Patent Explains How FSD Works

November 6, 2024

By Karan Singh

Thanks to a Tesla patent published last year, we have a great look into how FSD operates and the various systems it uses. SETI Park, who examines and writes about patents, also highlighted this one on X.

This patent breaks down the core technology used in Tesla’s FSD and gives us a great understanding of how FSD processes and analyzes data.

To make this easily understandable, we’ll divide it up into sections and break down how each section impacts FSD.

Vision-Based

First, this patent describes a vision-only system—just like Tesla’s goal—to enable vehicles to see, understand, and interact with the world around them. The system describes multiple cameras, some with overlapping coverage, that capture a 360-degree view around the vehicle, mimicking but bettering the human equivalent.

What’s most interesting is that the system quickly and rapidly adapts to the various focal lengths and perspectives of the different cameras around the vehicle. It then combines all this to build a cohesive picture—but we’ll get to that part shortly.

Branching

The system is divided into two parts – one for Vulnerable Road Users, or VRUs, and the other for everything else that doesn’t fall into that category. That’s a pretty simple divide – VRUs are defined as pedestrians, cyclists, baby carriages, skateboarders, animals, essentially anything that can get hurt. The non-VRU branch focuses on everything else, so cars, emergency vehicles, traffic cones, debris, etc.

Splitting it into two branches enables FSD to look for, analyze, and then prioritize certain things. Essentially, VRUs are prioritized over other objects throughout the Virtual Camera system.

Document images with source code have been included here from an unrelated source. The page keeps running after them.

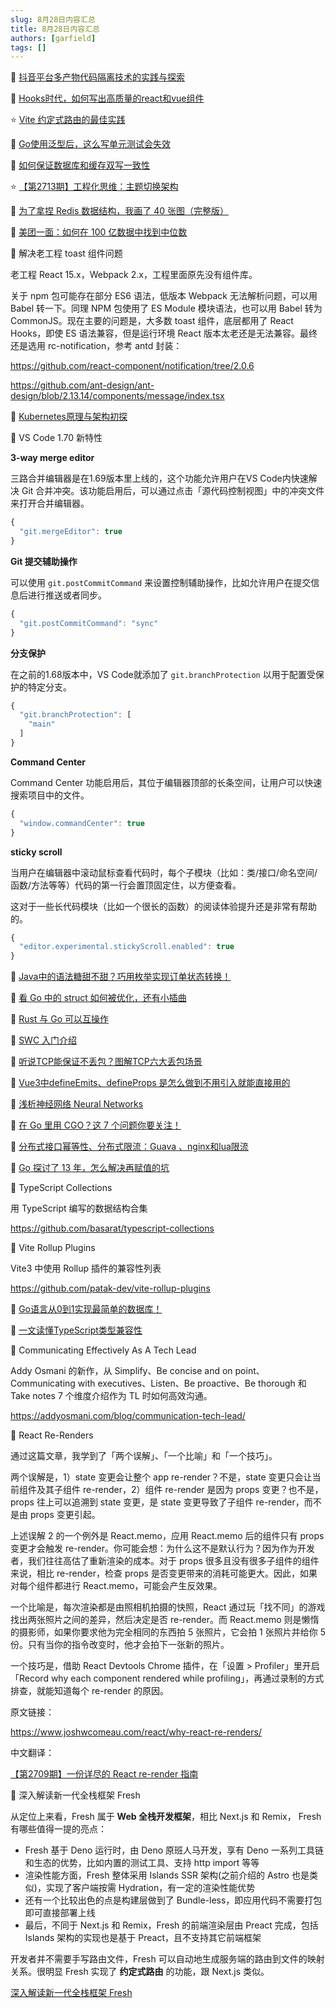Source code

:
 ```yaml
---
slug: 8月28日内容汇总
title: 8月28日内容汇总
authors: [garfield]
tags: []
---
```


📒 [抖音平台多产物代码隔离技术的实践与探索](https://mp.weixin.qq.com/s/fjeF3LLoGsPIQN4D3el67g)

📒 [Hooks时代，如何写出高质量的react和vue组件](https://juejin.cn/post/7123961170188304391)

⭐️ [Vite 约定式路由的最佳实践](https://mp.weixin.qq.com/s/IGaUcYDIb4e3zGGi9jvdig)

📒 [Go使用泛型后，这么写单元测试会失效](https://mp.weixin.qq.com/s/2VGeRphTiS2XXUiBnhvvcA)

📒 [如何保证数据库和缓存双写一致性](https://mp.weixin.qq.com/s/mO819q_r9qLVuRBE8cjx1Q)

⭐️ [【第2713期】工程化思维：主题切换架构](https://mp.weixin.qq.com/s/fymuGPW-9agEtxYX2s4FPQ)

📒 [为了拿捏 Redis 数据结构，我画了 40 张图（完整版）](https://mp.weixin.qq.com/s/Cq-CF1BC4PWwGnlRp4HrnQ)

📒 [美团一面：如何在 100 亿数据中找到中位数](https://mp.weixin.qq.com/s/XmsSgGop7TT_RQvXyp1kGA)

📒 解决老工程 toast 组件问题

老工程 React 15.x，Webpack 2.x，工程里面原先没有组件库。

关于 npm 包可能存在部分 ES6 语法，低版本 Webpack 无法解析问题，可以用 Babel 转一下。同理 NPM 包使用了 ES Module 模块语法，也可以用 Babel 转为 CommonJS。现在主要的问题是，大多数 toast 组件，底层都用了 React Hooks，即使 ES 语法兼容，但是运行环境 React 版本太老还是无法兼容。最终还是选用 rc-notification，参考 antd 封装：

https://github.com/react-component/notification/tree/2.0.6

https://github.com/ant-design/ant-design/blob/2.13.14/components/message/index.tsx

📒 [Kubernetes原理与架构初探](https://mp.weixin.qq.com/s/Q0vxASPNiACd_gCl-rq-2Q)

📒 VS Code 1.70 新特性

**3-way merge editor**

三路合并编辑器是在1.69版本里上线的，这个功能允许用户在VS Code内快速解决 Git 合并冲突。该功能启用后，可以通过点击「源代码控制视图」中的冲突文件来打开合并编辑器。

```js title="settings.json"
{
  "git.mergeEditor": true
}
```

**Git 提交辅助操作**

可以使用 `git.postCommitCommand` 来设置控制辅助操作，比如允许用户在提交信息后进行推送或者同步。

```js title="settings.json"
{
  "git.postCommitCommand": "sync"
}
```

**分支保护**

在之前的1.68版本中，VS Code就添加了 `git.branchProtection` 以用于配置受保护的特定分支。

```js title="settings.json"
{
  "git.branchProtection": [
    "main"
  ]
}
```

**Command Center**

Command Center 功能启用后，其位于编辑器顶部的长条空间，让用户可以快速搜索项目中的文件。

```js title="settings.json"
{
  "window.commandCenter": true
}
```

**sticky scroll**

当用户在编辑器中滚动鼠标查看代码时，每个子模块（比如：类/接口/命名空间/函数/方法等等）代码的第一行会置顶固定住，以方便查看。

这对于一些长代码模块（比如一个很长的函数）的阅读体验提升还是非常有帮助的。

```js title="settings.json"
{
  "editor.experimental.stickyScroll.enabled": true
}
```

📒 [Java中的语法糖甜不甜？巧用枚举实现订单状态转换！](https://mp.weixin.qq.com/s/Mj_47WqUfIpcLF_-t38HYw)

📒 [看 Go 中的 struct 如何被优化，还有小插曲](https://mp.weixin.qq.com/s/EGN7G8ku-zkaZuzfBwx9Qw)

📒 [Rust 与 Go 可以互操作](https://mp.weixin.qq.com/s/7A6VCvuv8umUlOUzB2uHfA)

📒 [SWC 入门介绍](https://mp.weixin.qq.com/s/8Bc9k880DpwsaY9pJIowSA)

📒 [听说TCP能保证不丢包？图解TCP六大丢包场景](https://mp.weixin.qq.com/s/DbTAUiBt4GE4whYe9S6Ifw)

📒 [Vue3中defineEmits、defineProps 是怎么做到不用引入就能直接用的](https://mp.weixin.qq.com/s/Z29mNvpU6LVBBSS9FGZk_w)

📒 [浅析神经网络 Neural Networks](https://mp.weixin.qq.com/s/gaOzwCypQMFAJ4X50aUOcg)

📒 [在 Go 里用 CGO？这 7 个问题你要关注！](https://mp.weixin.qq.com/s/Qlqt1pP_Li-PxOICrz7bAw)

📒 [分布式接口幂等性、分布式限流：Guava 、nginx和lua限流](https://mp.weixin.qq.com/s/La5qCJh5Vup_gZIgZMOo4g)

📒 [Go 探讨了 13 年，怎么解决再赋值的坑](https://mp.weixin.qq.com/s/Am0ORd08GsMc4xSdLG9kgg)

📒 TypeScript Collections

用 TypeScript 编写的数据结构合集

https://github.com/basarat/typescript-collections

📒 Vite Rollup Plugins

Vite3 中使用 Rollup 插件的兼容性列表

https://github.com/patak-dev/vite-rollup-plugins

📒 [Go语言从0到1实现最简单的数据库！](https://mp.weixin.qq.com/s/VFS4TWi3OpeAegScZ4cJRw)

📒 [一文读懂TypeScript类型兼容性](https://mp.weixin.qq.com/s/IRGAN0e9tbL5hwG4hx1kxQ)

📒 Communicating Effectively As A Tech Lead

Addy Osmani 的新作，从 Simplify、Be concise and on point、Communicating with executives、Listen、Be proactive、Be thorough 和 Take notes 7 个维度介绍作为 TL 时如何高效沟通。

https://addyosmani.com/blog/communication-tech-lead/

📒 React Re-Renders

通过这篇文章，我学到了「两个误解」、「一个比喻」和「一个技巧」。

两个误解是，1）state 变更会让整个 app re-render？不是，state 变更只会让当前组件及其子组件 re-render，2）组件 re-render 是因为 props 变更？也不是，props 往上可以追溯到 state 变更，是 state 变更导致了子组件 re-render，而不是由 props 变更引起。

上述误解 2 的一个例外是 React.memo，应用 React.memo 后的组件只有 props 变更才会触发 re-render。你可能会想：为什么这不是默认行为？因为作为开发者，我们往往高估了重新渲染的成本。对于 props 很多且没有很多子组件的组件来说，相比 re-render，检查 props 是否变更带来的消耗可能更大。因此，如果对每个组件都进行 React.memo，可能会产生反效果。

一个比喻是，每次渲染都是由照相机拍摄的快照，React 通过玩「找不同」的游戏找出两张照片之间的差异，然后决定是否 re-render。而 React.memo 则是懒惰的摄影师，如果你要求他为完全相同的东西拍 5 张照片，它会拍 1 张照片并给你 5 份。只有当你的指令改变时，他才会拍下一张新的照片。

一个技巧是，借助 React Devtools Chrome 插件，在「设置 > Profiler」里开启「Record why each component rendered while profiling」，再通过录制的方式排查，就能知道每个 re-render 的原因。

原文链接：

https://www.joshwcomeau.com/react/why-react-re-renders/

中文翻译：

[【第2709期】一份详尽的 React re-render 指南](https://mp.weixin.qq.com/s/SH7N2f5ZhUhysQ7_G2s9rQ)

📒 深入解读新一代全栈框架 Fresh

从定位上来看，Fresh 属于 **Web 全栈开发框架**，相比 Next.js 和 Remix， Fresh 有哪些值得一提的亮点：

- Fresh 基于 Deno 运行时，由 Deno 原班人马开发，享有 Deno 一系列工具链和生态的优势，比如内置的测试工具、支持 http import 等等
- 渲染性能方面，Fresh 整体采用 Islands SSR 架构(之前介绍的 Astro 也是类似)，实现了客户端按需 Hydration，有一定的渲染性能优势
- 还有一个比较出色的点是构建层做到了 Bundle-less，即应用代码不需要打包即可直接部署上线
- 最后，不同于 Next.js 和 Remix，Fresh 的前端渲染层由 Preact 完成，包括 Islands 架构的实现也是基于 Preact，且不支持其它前端框架

开发者并不需要手写路由文件，Fresh 可以自动地生成服务端的路由到文件的映射关系。很明显 Fresh 实现了 **约定式路由** 的功能，跟 Next.js 类似。

[深入解读新一代全栈框架 Fresh](https://mp.weixin.qq.com/s/8qNI4a-3P2KId9WRAnz2dw)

The many data streams and how they're processed.

Virtual Camera

Tesla processes all of that raw imagery, feeds it into the VRU and non-VRU branches, and picks out only the key and essential information, which is used for object detection and classification.

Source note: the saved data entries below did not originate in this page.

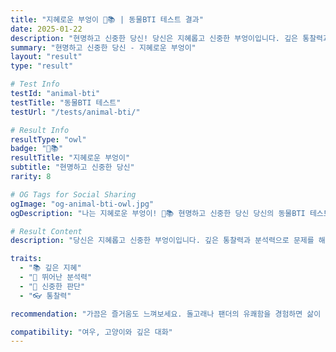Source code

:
 ```yaml
---
title: "지혜로운 부엉이 🦉📚 | 동물BTI 테스트 결과"
date: 2025-01-22
description: "현명하고 신중한 당신! 당신은 지혜롭고 신중한 부엉이입니다. 깊은 통찰력과 분석력으로 문제를 해결하고, 조용하지만 강력한 영향력을 가지고 있어요. 철학적이고 사려 깊습니다...."
summary: "현명하고 신중한 당신 - 지혜로운 부엉이"
layout: "result"
type: "result"

# Test Info
testId: "animal-bti"
testTitle: "동물BTI 테스트"
testUrl: "/tests/animal-bti/"

# Result Info
resultType: "owl"
badge: "🦉📚"
resultTitle: "지혜로운 부엉이"
subtitle: "현명하고 신중한 당신"
rarity: 8

# OG Tags for Social Sharing
ogImage: "og-animal-bti-owl.jpg"
ogDescription: "나는 지혜로운 부엉이! 🦉📚 현명하고 신중한 당신 당신의 동물BTI 테스트 결과는?"

# Result Content
description: "당신은 지혜롭고 신중한 부엉이입니다. 깊은 통찰력과 분석력으로 문제를 해결하고, 조용하지만 강력한 영향력을 가지고 있어요. 철학적이고 사려 깊습니다."

traits:
  - "📚 깊은 지혜"
  - "🧠 뛰어난 분석력"
  - "🌙 신중한 판단"
  - "👓 통찰력"

recommendation: "가끔은 즐거움도 느껴보세요. 돌고래나 팬더의 유쾌함을 경험하면 삶이 더 풍요로워질 거예요."

compatibility: "여우, 고양이와 깊은 대화"
---
```


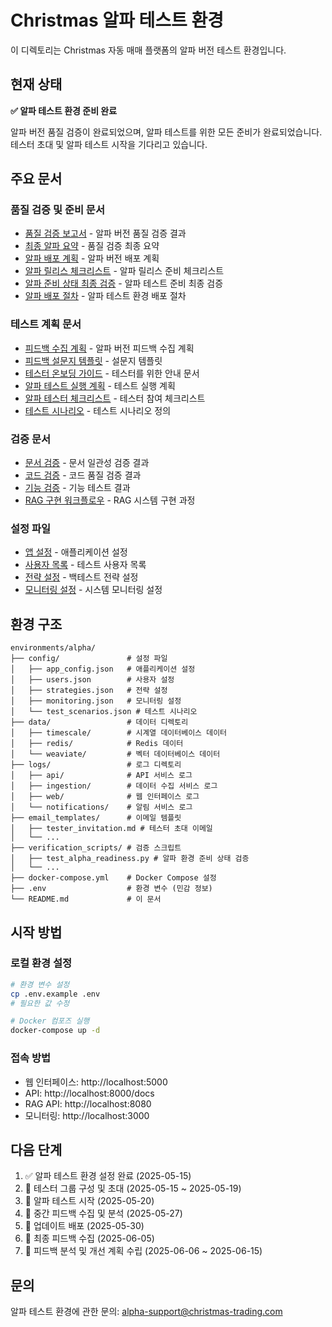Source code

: # Christmas 알파 테스트 환경

이 디렉토리는 Christmas 자동 매매 플랫폼의 알파 버전 테스트 환경입니다.

## 현재 상태

**✅ 알파 테스트 환경 준비 완료**

알파 버전 품질 검증이 완료되었으며, 알파 테스트를 위한 모든 준비가 완료되었습니다. 테스터 초대 및 알파 테스트 시작을 기다리고 있습니다.

## 주요 문서

### 품질 검증 및 준비 문서
- [품질 검증 보고서](quality_validation_report.md) - 알파 버전 품질 검증 결과
- [최종 알파 요약](final_alpha_summary.md) - 품질 검증 최종 요약
- [알파 배포 계획](alpha_deployment_plan.md) - 알파 버전 배포 계획
- [알파 릴리스 체크리스트](alpha_release_checklist.md) - 알파 릴리스 준비 체크리스트
- [알파 준비 상태 최종 검증](alpha_readiness_verification.md) - 알파 테스트 준비 최종 검증
- [알파 배포 절차](alpha_deployment_steps.md) - 알파 테스트 환경 배포 절차

### 테스트 계획 문서
- [피드백 수집 계획](feedback_collection_plan.md) - 알파 버전 피드백 수집 계획
- [피드백 설문지 템플릿](feedback_survey_template.md) - 설문지 템플릿
- [테스터 온보딩 가이드](tester_onboarding_guide.md) - 테스터를 위한 안내 문서
- [알파 테스트 실행 계획](alpha_test_execution_plan.md) - 테스트 실행 계획
- [알파 테스터 체크리스트](alpha_tester_checklist.md) - 테스터 참여 체크리스트
- [테스트 시나리오](config/test_scenarios.json) - 테스트 시나리오 정의

### 검증 문서
- [문서 검증](document_validation.md) - 문서 일관성 검증 결과
- [코드 검증](code_validation.md) - 코드 품질 검증 결과
- [기능 검증](functionality_validation.md) - 기능 테스트 결과
- [RAG 구현 워크플로우](rag_implementation_workflow.md) - RAG 시스템 구현 과정

### 설정 파일
- [앱 설정](config/app_config.json) - 애플리케이션 설정
- [사용자 목록](config/users.json) - 테스트 사용자 목록
- [전략 설정](config/strategies.json) - 백테스트 전략 설정
- [모니터링 설정](config/monitoring.json) - 시스템 모니터링 설정

## 환경 구조

```
environments/alpha/
├── config/               # 설정 파일
│   ├── app_config.json   # 애플리케이션 설정
│   ├── users.json        # 사용자 설정
│   ├── strategies.json   # 전략 설정
│   ├── monitoring.json   # 모니터링 설정
│   └── test_scenarios.json # 테스트 시나리오
├── data/                 # 데이터 디렉토리
│   ├── timescale/        # 시계열 데이터베이스 데이터
│   ├── redis/            # Redis 데이터
│   └── weaviate/         # 벡터 데이터베이스 데이터
├── logs/                 # 로그 디렉토리
│   ├── api/              # API 서비스 로그
│   ├── ingestion/        # 데이터 수집 서비스 로그
│   ├── web/              # 웹 인터페이스 로그
│   └── notifications/    # 알림 서비스 로그
├── email_templates/      # 이메일 템플릿
│   ├── tester_invitation.md # 테스터 초대 이메일
│   └── ...
├── verification_scripts/ # 검증 스크립트
│   ├── test_alpha_readiness.py # 알파 환경 준비 상태 검증
│   └── ...
├── docker-compose.yml    # Docker Compose 설정
├── .env                  # 환경 변수 (민감 정보)
└── README.md             # 이 문서
```

## 시작 방법

### 로컬 환경 설정
```bash
# 환경 변수 설정
cp .env.example .env
# 필요한 값 수정

# Docker 컴포즈 실행
docker-compose up -d
```

### 접속 방법
- 웹 인터페이스: http://localhost:5000
- API: http://localhost:8000/docs
- RAG API: http://localhost:8080
- 모니터링: http://localhost:3000

## 다음 단계

1. ✅ 알파 테스트 환경 설정 완료 (2025-05-15)
2. 🔄 테스터 그룹 구성 및 초대 (2025-05-15 ~ 2025-05-19)
3. 📅 알파 테스트 시작 (2025-05-20)
4. 📅 중간 피드백 수집 및 분석 (2025-05-27)
5. 📅 업데이트 배포 (2025-05-30)
6. 📅 최종 피드백 수집 (2025-06-05)
7. 📅 피드백 분석 및 개선 계획 수립 (2025-06-06 ~ 2025-06-15)

## 문의

알파 테스트 환경에 관한 문의: alpha-support@christmas-trading.com
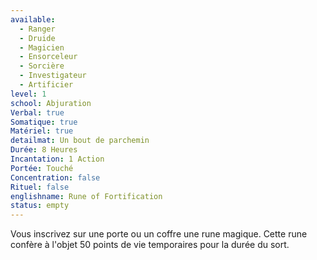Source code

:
```yaml
---
available:
  - Ranger
  - Druide
  - Magicien
  - Ensorceleur
  - Sorcière
  - Investigateur
  - Artificier
level: 1
school: Abjuration
Verbal: true
Somatique: true
Matériel: true
detailmat: Un bout de parchemin
Durée: 8 Heures
Incantation: 1 Action
Portée: Touché
Concentration: false
Rituel: false
englishname: Rune of Fortification
status: empty
---
```

Vous inscrivez sur une porte ou un coffre une rune magique. Cette rune confère à l'objet 50 points de vie temporaires pour la durée du sort.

The system then draws these objects on a 3D plane and creates “virtual cameras” at varying heights. Think of a virtual camera as a real camera you’d use to shoot a movie. It allows you to see the scene from a certain perspective.

The VRU branch uses its virtual camera at human height, which enables a better understanding of VRU behavior. This is probably due to the fact that there’s a lot more data at human height than from above or any other angle. Meanwhile, the non-VRU branch raises it above that height, enabling it to see over and around obstacles, thereby allowing for a wider view of traffic.

This effectively provides two forms of input for FSD to analyze—one at the pedestrian level and one from a wider view of the road around it.

3D Mapping

Now, all this data has to be combined. These two virtual cameras are synced – and all their information and understanding are fed back into the system to keep an accurate 3D map of what’s happening around the vehicle.

And it’s not just the cameras. The Virtual Camera system and 3D mapping work together with the car’s other sensors to incorporate movement data—speed and acceleration—into the analysis and production of the 3D map.

This system is best understood by the FSD visualization displayed on the screen. It picks up and tracks many moving cars and pedestrians at once, but what we see is only a fraction of all the information it’s tracking. Think of each object as having a list of properties that isn’t displayed on the screen. For example, a pedestrian may have properties that can be accessed by the system that state how far away it is, which direction it’s moving, and how fast it’s going.

Other moving objects, such as vehicles, may have additional properties, such as their width, height, speed, direction, planned path, and more. Even non-VRU objects will contain properties, such as the road, which would have its width, speed limit, and more determined based on AI and map data.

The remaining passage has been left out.